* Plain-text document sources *
★ ★ ★ ★ ★ ★ ★

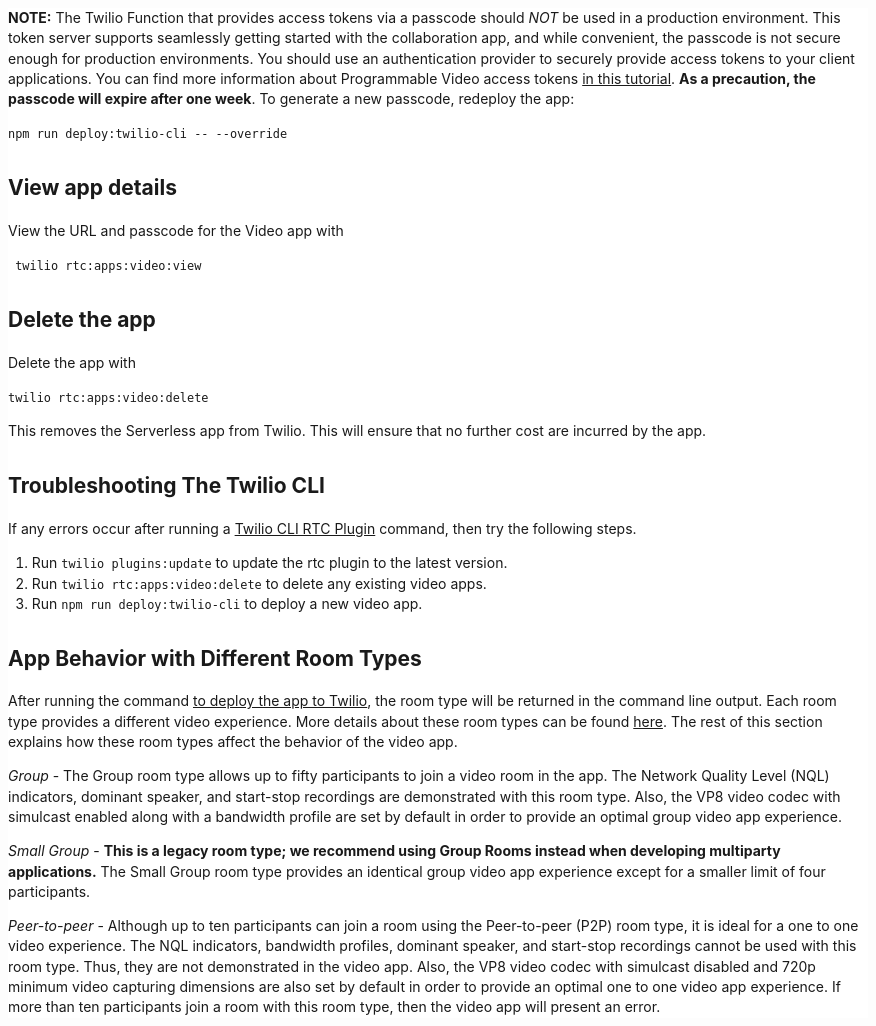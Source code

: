 **NOTE:** The Twilio Function that provides access tokens via a passcode should _NOT_ be used in a production environment. This token server supports seamlessly getting started with the collaboration app, and while convenient, the passcode is not secure enough for production environments. You should use an authentication provider to securely provide access tokens to your client applications. You can find more information about Programmable Video access tokens [in this tutorial](https://www.twilio.com/docs/video/tutorials/user-identity-access-tokens). **As a precaution, the passcode will expire after one week**. To generate a new passcode, redeploy the app:

    npm run deploy:twilio-cli -- --override

## View app details

View the URL and passcode for the Video app with

     twilio rtc:apps:video:view

## Delete the app

Delete the app with

    twilio rtc:apps:video:delete

This removes the Serverless app from Twilio. This will ensure that no further cost are incurred by the app.

## Troubleshooting The Twilio CLI

If any errors occur after running a [Twilio CLI RTC Plugin](https://github.com/twilio-labs/plugin-rtc) command, then try the following steps.

1. Run `twilio plugins:update` to update the rtc plugin to the latest version.
1. Run `twilio rtc:apps:video:delete` to delete any existing video apps.
1. Run `npm run deploy:twilio-cli` to deploy a new video app.

## App Behavior with Different Room Types

After running the command [to deploy the app to Twilio](#deploy-the-app-to-twilio), the room type will be returned in the command line output. Each room type provides a different video experience. More details about these room types can be found [here](https://www.twilio.com/docs/video/tutorials/understanding-video-rooms). The rest of this section explains how these room types affect the behavior of the video app.

_Group_ - The Group room type allows up to fifty participants to join a video room in the app. The Network Quality Level (NQL) indicators, dominant speaker, and start-stop recordings are demonstrated with this room type. Also, the VP8 video codec with simulcast enabled along with a bandwidth profile are set by default in order to provide an optimal group video app experience.

_Small Group_ - **This is a legacy room type; we recommend using Group Rooms instead when developing multiparty applications.** The Small Group room type provides an identical group video app experience except for a smaller limit of four participants.

_Peer-to-peer_ - Although up to ten participants can join a room using the Peer-to-peer (P2P) room type, it is ideal for a one to one video experience. The NQL indicators, bandwidth profiles, dominant speaker, and start-stop recordings cannot be used with this room type. Thus, they are not demonstrated in the video app. Also, the VP8 video codec with simulcast disabled and 720p minimum video capturing dimensions are also set by default in order to provide an optimal one to one video app experience. If more than ten participants join a room with this room type, then the video app will present an error.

★ ★ ★ ★ ★ ★ ★

* What you are asked to do *
What you output should match the records line for line, minus the pictures.

* Written response *
Source code

: **NOTE:** The Twilio Function that provides access tokens via a passcode should _NOT_ be used in a production environment. This token server supports seamlessly getting started with the collaboration app, and while convenient, the passcode is not secure enough for production environments. You should use an authentication provider to securely provide access tokens to your client applications. You can find more information about Programmable Video access tokens [in this tutorial](https://www.twilio.com/docs/video/tutorials/user-identity-access-tokens). **As a precaution, the passcode will expire after one week**. To generate a new passcode, redeploy the app:

    npm run deploy:twilio-cli -- --override

## View app details

View the URL and passcode for the Video app with

     twilio rtc:apps:video:view

## Delete the app

Delete the app with

    twilio rtc:apps:video:delete

This removes the Serverless app from Twilio. This will ensure that no further cost are incurred by the app.

## Troubleshooting The Twilio CLI

If any errors occur after running a [Twilio CLI RTC Plugin](https://github.com/twilio-labs/plugin-rtc) command, then try the following steps.

1. Run `twilio plugins:update` to update the rtc plugin to the latest version.
1. Run `twilio rtc:apps:video:delete` to delete any existing video apps.
1. Run `npm run deploy:twilio-cli` to deploy a new video app.

## App Behavior with Different Room Types

After running the command [to deploy the app to Twilio](#deploy-the-app-to-twilio), the room type will be returned in the command line output. Each room type provides a different video experience. More details about these room types can be found [here](https://www.twilio.com/docs/video/tutorials/understanding-video-rooms). The rest of this section explains how these room types affect the behavior of the video app.

_Group_ - The Group room type allows up to fifty participants to join a video room in the app. The Network Quality Level (NQL) indicators, dominant speaker, and start-stop recordings are demonstrated with this room type. Also, the VP8 video codec with simulcast enabled along with a bandwidth profile are set by default in order to provide an optimal group video app experience.

_Small Group_ - **This is a legacy room type; we recommend using Group Rooms instead when developing multiparty applications.** The Small Group room type provides an identical group video app experience except for a smaller limit of four participants.

_Peer-to-peer_ - Although up to ten participants can join a room using the Peer-to-peer (P2P) room type, it is ideal for a one to one video experience. The NQL indicators, bandwidth profiles, dominant speaker, and start-stop recordings cannot be used with this room type. Thus, they are not demonstrated in the video app. Also, the VP8 video codec with simulcast disabled and 720p minimum video capturing dimensions are also set by default in order to provide an optimal one to one video app experience. If more than ten participants join a room with this room type, then the video app will present an error.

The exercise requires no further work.